At least 62 unidentified bullet-riddled corpses--all bearing signs of torture--have been found throughout the city since Tuesday night, said Brig. Gen. Abdullah Mahmood of the Interior Ministry.
And things aren't looking much better in Afghanistan. Mike Yon's latest at National Review:
Until recently, suicide bombings were virtually unknown in Afghanistan. Today they are common. Several CADG employees, including one Brit, were driving on a dangerous section of road recently and came upon a fresh car-bomb detonation. An Afghan employee got out and picked up the hand and brought it back to the car, took it to the office, and buried it. Five suicide bombings have occurred this year in the immediate vicinity of CADG operations, although each attack was targeting a different person. Daily attacks of various sorts make reconstruction projects increasingly difficult to complete.
There is a dedicated movement in this country who manipulates news of this sort into an argument for giving up. On the contrary, I see it as reason to step up, to intensify.
Pro-war bloggers have a habit of ignoring the bad news, in the same way that anti-war bloggers ignore the good news. I'll be the first to admit guilt in that courtroom. But that's the wrong path.

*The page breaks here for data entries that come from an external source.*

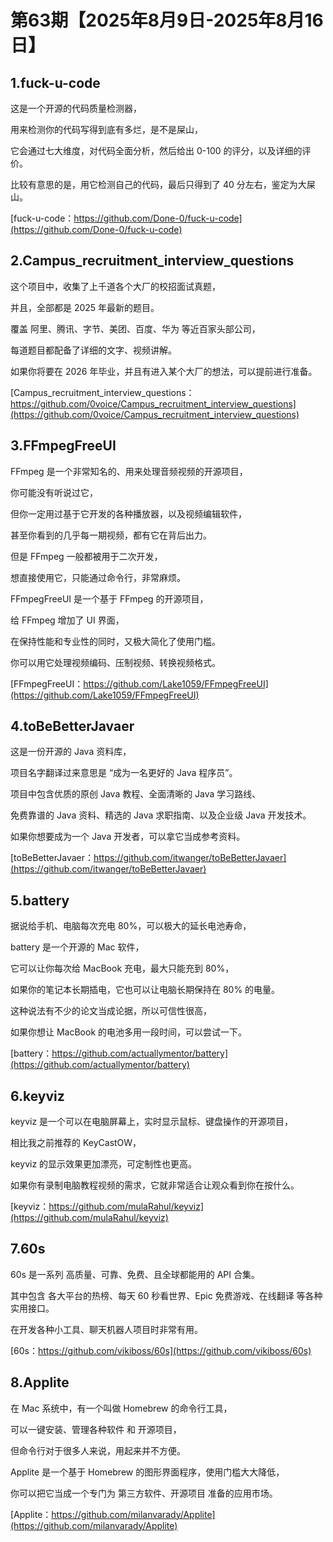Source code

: # 第63期【2025年8月9日-2025年8月16日】


## 1.fuck-u-code

这是一个开源的代码质量检测器，

用来检测你的代码写得到底有多烂，是不是屎山，

它会通过七大维度，对代码全面分析，然后给出 0-100 的评分，以及详细的评价。

比较有意思的是，用它检测自己的代码，最后只得到了 40 分左右，鉴定为大屎山。

[fuck-u-code：https://github.com/Done-0/fuck-u-code](https://github.com/Done-0/fuck-u-code)


## 2.Campus_recruitment_interview_questions


这个项目中，收集了上千道各个大厂的校招面试真题，

并且，全部都是 2025 年最新的题目。

覆盖 阿里、腾讯、字节、美团、百度、华为 等近百家头部公司，

每道题目都配备了详细的文字、视频讲解。

如果你将要在 2026 年毕业，并且有进入某个大厂的想法，可以提前进行准备。

[Campus_recruitment_interview_questions：https://github.com/0voice/Campus_recruitment_interview_questions](https://github.com/0voice/Campus_recruitment_interview_questions)

## 3.FFmpegFreeUI

FFmpeg 是一个非常知名的、用来处理音频视频的开源项目，

你可能没有听说过它，

但你一定用过基于它开发的各种播放器，以及视频编辑软件，

甚至你看到的几乎每一期视频，都有它在背后出力。


但是 FFmpeg 一般都被用于二次开发，

想直接使用它，只能通过命令行，非常麻烦。


FFmpegFreeUI 是一个基于 FFmpeg 的开源项目，

给 FFmpeg 增加了 UI 界面，

在保持性能和专业性的同时，又极大简化了使用门槛。

你可以用它处理视频编码、压制视频、转换视频格式。

[FFmpegFreeUI：https://github.com/Lake1059/FFmpegFreeUI](https://github.com/Lake1059/FFmpegFreeUI)

## 4.toBeBetterJavaer

这是一份开源的 Java 资料库，

项目名字翻译过来意思是 “成为一名更好的 Java 程序员”。

项目中包含优质的原创 Java 教程、全面清晰的 Java 学习路线、

免费靠谱的 Java 资料、精选的 Java 求职指南、以及企业级 Java 开发技术。

如果你想要成为一个 Java 开发者，可以拿它当成参考资料。

[toBeBetterJavaer：https://github.com/itwanger/toBeBetterJavaer](https://github.com/itwanger/toBeBetterJavaer)

## 5.battery

据说给手机、电脑每次充电 80%，可以极大的延长电池寿命，

battery 是一个开源的 Mac 软件，

它可以让你每次给 MacBook 充电，最大只能充到 80%，

如果你的笔记本长期插电，它也可以让电脑长期保持在 80% 的电量。


这种说法有不少的论文当成论据，所以可信性很高，

如果你想让 MacBook 的电池多用一段时间，可以尝试一下。

[battery：https://github.com/actuallymentor/battery](https://github.com/actuallymentor/battery)

## 6.keyviz

keyviz 是一个可以在电脑屏幕上，实时显示鼠标、键盘操作的开源项目，

相比我之前推荐的 KeyCastOW，

keyviz 的显示效果更加漂亮，可定制性也更高。

如果你有录制电脑教程视频的需求，它就非常适合让观众看到你在按什么。

[keyviz：https://github.com/mulaRahul/keyviz](https://github.com/mulaRahul/keyviz)

## 7.60s

60s 是一系列 高质量、可靠、免费、且全球都能用的 API 合集。

其中包含 各大平台的热榜、每天 60 秒看世界、Epic 免费游戏、在线翻译 等各种实用接口。

在开发各种小工具、聊天机器人项目时非常有用。

[60s：https://github.com/vikiboss/60s](https://github.com/vikiboss/60s)

## 8.Applite

在 Mac 系统中，有一个叫做 Homebrew 的命令行工具，

可以一键安装、管理各种软件 和 开源项目，

但命令行对于很多人来说，用起来并不方便。

Applite 是一个基于 Homebrew 的图形界面程序，使用门槛大大降低，

你可以把它当成一个专门为 第三方软件、开源项目 准备的应用市场。

[Applite：https://github.com/milanvarady/Applite](https://github.com/milanvarady/Applite)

We simply must acknowledge our military defeats. We must learn from them, adjust, and rededicate ourselves to accomplishing the mission and winning the war. The news that 62 innocent Iraqis were tortured and beheaded isn't reason to despair or give up hope, it's a call to arms a reminder of the pure evil of that we are fighting. It reaffirms our belief that we are the good guys, they are the bad guys, and that good guys killing bad guys is one of the few cosmic rights in this universe.
Guys like Mike Yon understand that. In an email earlier today, he wrote:
We are going to lose that war if we do not make radical changes. We are not seriously trying to win it.
Yon's got what I call focused pessimissm. When he writes that the ground sit in Iraq or Afghanistan is taking a dive, it's out of a true, apolitical desire to win the war. He understands that selling blood, toil, tears, and sweat didn't go out of style in the mid-40s. People, Americans especially, respond to challenges. This war is a challenge, and it's time we start responding to it.
Half of any fight is how you pull yourself up after you've taken one on the chin. If we can't stand back up, then we stay on the mat. And we lose the war.